I will use the Ubuntu:18:04 Docker image for this post for reproducibility. We will need the parallel tool, which can be installed using apt. If you are working on a machine without root (admin) privileges, you can install parallel using Conda. If you are not familiar with Docker and/or Conda, I have previously prepared some introductory material.
To get started, start a Docker container and install parallel.

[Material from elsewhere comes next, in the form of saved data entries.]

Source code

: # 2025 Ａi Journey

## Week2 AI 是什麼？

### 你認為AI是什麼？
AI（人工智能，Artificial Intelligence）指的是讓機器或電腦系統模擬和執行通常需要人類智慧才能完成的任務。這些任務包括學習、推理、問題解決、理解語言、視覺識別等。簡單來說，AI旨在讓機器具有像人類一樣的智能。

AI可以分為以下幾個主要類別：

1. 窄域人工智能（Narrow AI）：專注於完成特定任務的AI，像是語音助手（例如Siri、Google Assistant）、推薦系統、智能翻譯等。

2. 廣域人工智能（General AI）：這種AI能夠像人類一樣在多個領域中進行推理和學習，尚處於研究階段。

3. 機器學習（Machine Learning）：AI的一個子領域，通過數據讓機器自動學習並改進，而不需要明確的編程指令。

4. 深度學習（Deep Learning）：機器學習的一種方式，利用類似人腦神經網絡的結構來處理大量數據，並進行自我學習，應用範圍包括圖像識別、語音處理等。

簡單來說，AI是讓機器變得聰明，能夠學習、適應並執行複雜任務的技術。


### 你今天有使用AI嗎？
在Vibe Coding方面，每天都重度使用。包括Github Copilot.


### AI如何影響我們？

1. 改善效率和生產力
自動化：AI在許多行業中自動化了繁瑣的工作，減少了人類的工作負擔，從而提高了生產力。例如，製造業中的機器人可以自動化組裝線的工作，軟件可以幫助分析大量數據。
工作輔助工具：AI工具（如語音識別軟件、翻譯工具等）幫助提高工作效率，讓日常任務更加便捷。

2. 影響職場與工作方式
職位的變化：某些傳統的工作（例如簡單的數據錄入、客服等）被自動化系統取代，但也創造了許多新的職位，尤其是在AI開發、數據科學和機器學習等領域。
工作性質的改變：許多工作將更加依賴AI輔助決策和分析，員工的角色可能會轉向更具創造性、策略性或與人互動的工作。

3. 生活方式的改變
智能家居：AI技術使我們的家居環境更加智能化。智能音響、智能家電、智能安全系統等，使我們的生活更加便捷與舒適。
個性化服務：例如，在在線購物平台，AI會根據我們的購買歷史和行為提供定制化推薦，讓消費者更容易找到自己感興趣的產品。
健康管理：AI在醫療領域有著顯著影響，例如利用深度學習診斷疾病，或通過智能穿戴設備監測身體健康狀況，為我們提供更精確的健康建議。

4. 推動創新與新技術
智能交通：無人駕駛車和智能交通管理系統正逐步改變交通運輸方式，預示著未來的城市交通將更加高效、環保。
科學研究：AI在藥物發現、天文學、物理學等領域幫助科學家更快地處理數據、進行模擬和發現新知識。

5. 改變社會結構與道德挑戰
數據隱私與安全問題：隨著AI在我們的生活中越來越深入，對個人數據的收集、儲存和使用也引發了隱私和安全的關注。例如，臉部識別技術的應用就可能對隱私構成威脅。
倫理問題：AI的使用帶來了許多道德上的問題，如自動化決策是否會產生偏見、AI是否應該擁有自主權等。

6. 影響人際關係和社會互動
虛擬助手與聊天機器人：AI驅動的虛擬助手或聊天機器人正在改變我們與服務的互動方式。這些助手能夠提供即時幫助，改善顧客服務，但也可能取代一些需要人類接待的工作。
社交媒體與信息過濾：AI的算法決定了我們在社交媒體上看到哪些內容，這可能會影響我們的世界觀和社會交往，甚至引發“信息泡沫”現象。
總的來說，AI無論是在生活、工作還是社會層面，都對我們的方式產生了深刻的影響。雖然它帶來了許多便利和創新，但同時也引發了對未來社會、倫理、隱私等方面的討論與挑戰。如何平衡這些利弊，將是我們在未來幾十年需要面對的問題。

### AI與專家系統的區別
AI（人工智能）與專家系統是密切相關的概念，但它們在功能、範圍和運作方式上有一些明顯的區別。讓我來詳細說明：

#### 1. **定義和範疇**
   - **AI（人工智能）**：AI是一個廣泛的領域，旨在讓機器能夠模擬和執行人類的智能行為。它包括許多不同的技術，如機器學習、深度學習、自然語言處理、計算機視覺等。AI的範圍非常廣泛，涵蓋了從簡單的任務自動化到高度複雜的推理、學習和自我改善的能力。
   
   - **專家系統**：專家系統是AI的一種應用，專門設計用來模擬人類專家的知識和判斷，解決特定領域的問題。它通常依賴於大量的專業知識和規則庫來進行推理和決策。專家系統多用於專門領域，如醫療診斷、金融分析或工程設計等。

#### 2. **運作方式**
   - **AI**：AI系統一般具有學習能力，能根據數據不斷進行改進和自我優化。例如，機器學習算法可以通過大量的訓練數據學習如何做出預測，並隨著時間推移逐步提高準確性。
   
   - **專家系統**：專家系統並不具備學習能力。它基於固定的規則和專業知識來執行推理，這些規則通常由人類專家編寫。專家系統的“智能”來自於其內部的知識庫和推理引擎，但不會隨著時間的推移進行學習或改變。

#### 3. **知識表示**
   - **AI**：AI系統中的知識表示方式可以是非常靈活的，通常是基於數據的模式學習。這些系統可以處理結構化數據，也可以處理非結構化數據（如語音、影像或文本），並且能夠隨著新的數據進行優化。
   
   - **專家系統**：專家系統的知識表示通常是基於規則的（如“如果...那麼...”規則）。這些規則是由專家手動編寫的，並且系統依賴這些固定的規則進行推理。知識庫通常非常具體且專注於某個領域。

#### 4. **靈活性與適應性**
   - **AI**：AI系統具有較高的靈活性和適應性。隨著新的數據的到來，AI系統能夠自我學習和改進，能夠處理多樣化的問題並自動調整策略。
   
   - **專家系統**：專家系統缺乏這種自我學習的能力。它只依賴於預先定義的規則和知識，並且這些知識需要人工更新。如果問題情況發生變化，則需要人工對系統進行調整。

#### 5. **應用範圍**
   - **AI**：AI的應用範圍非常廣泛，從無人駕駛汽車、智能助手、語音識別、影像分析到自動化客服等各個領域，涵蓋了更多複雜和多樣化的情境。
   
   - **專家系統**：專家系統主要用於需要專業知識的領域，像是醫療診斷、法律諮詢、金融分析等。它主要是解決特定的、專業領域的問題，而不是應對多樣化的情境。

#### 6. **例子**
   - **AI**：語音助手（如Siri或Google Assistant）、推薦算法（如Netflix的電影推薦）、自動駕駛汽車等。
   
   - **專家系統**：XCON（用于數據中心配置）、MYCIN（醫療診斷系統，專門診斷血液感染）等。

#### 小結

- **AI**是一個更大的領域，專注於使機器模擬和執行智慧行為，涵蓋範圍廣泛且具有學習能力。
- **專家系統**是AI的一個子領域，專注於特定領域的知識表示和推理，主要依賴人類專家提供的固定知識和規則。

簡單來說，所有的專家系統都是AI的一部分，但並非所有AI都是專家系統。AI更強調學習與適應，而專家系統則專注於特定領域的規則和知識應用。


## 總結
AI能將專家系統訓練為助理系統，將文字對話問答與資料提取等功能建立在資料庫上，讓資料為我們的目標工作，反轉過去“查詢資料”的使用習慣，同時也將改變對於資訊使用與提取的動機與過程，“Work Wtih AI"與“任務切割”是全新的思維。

docker run --rm -it ubuntu:18.04 /bin/bash apt update apt install -y parallel parallel --version GNU parallel 20161222 Copyright (C) 2007,2008,2009,2010,2011,2012,2013,2014,2015,2016 Ole Tange and Free Software Foundation, Inc. License GPLv3+: GNU GPL version 3 or later <http://gnu.org/licenses/gpl.html> This is free software: you are free to change and redistribute it. GNU parallel comes with no warranty. Web site: http://www.gnu.org/software/parallel When using programs that use GNU Parallel to process data for publication please cite as described in 'parallel --citation'. parallel --citation
We'll generate a small file containing integers from 0 to 9999.
for (( i=0; i<10000; i++ )); do echo $i; done > small.txt head -3 small.txt 0 1 2 tail -3 small.txt 9997 9998 9999
Say we wanted to find out if 9999 exists in small.txt.
grep 9999 small.txt 9999 # line that matched
However if we searched for 999, grep will return all lines matching the 999 pattern.
grep 999 small.txt 999 1999 2999 3999 4999 5999 6999 7999 8999 9990 9991 9992 9993 9994 9995 9996 9997 9998 9999
If we only want to match 999 entirely, use the -w parameter; this selects only those lines containing matches that form whole words.
grep -w 999 small.txt 999
Two other useful parameters I often use are -B (before) and -A (after), which returns lines before and after lines that matched your pattern.
grep -w -B 2 -A 2 999 small.txt 997 998 999 1000 1001
Now to the main topic: grepping a list with a list. We will create a search list by shuffling small.txt (using the shuf tool) and taking the first 10 elements.
cat small.txt | shuf | head > list.txt head -3 list.txt 4760 2829 3969
We will use the -f parameter to specify the file containing all our patterns.
grep -w -f list.txt small.txt 2749 2829 3721 3969 4760 5624 6165 6311 7207 7601
If we are only interested to see if our list of patterns exist, we can use the -c parameter. If the number returned is the same as the length of your search list, then all items were found. This is assuming that the file you are searching against is unique.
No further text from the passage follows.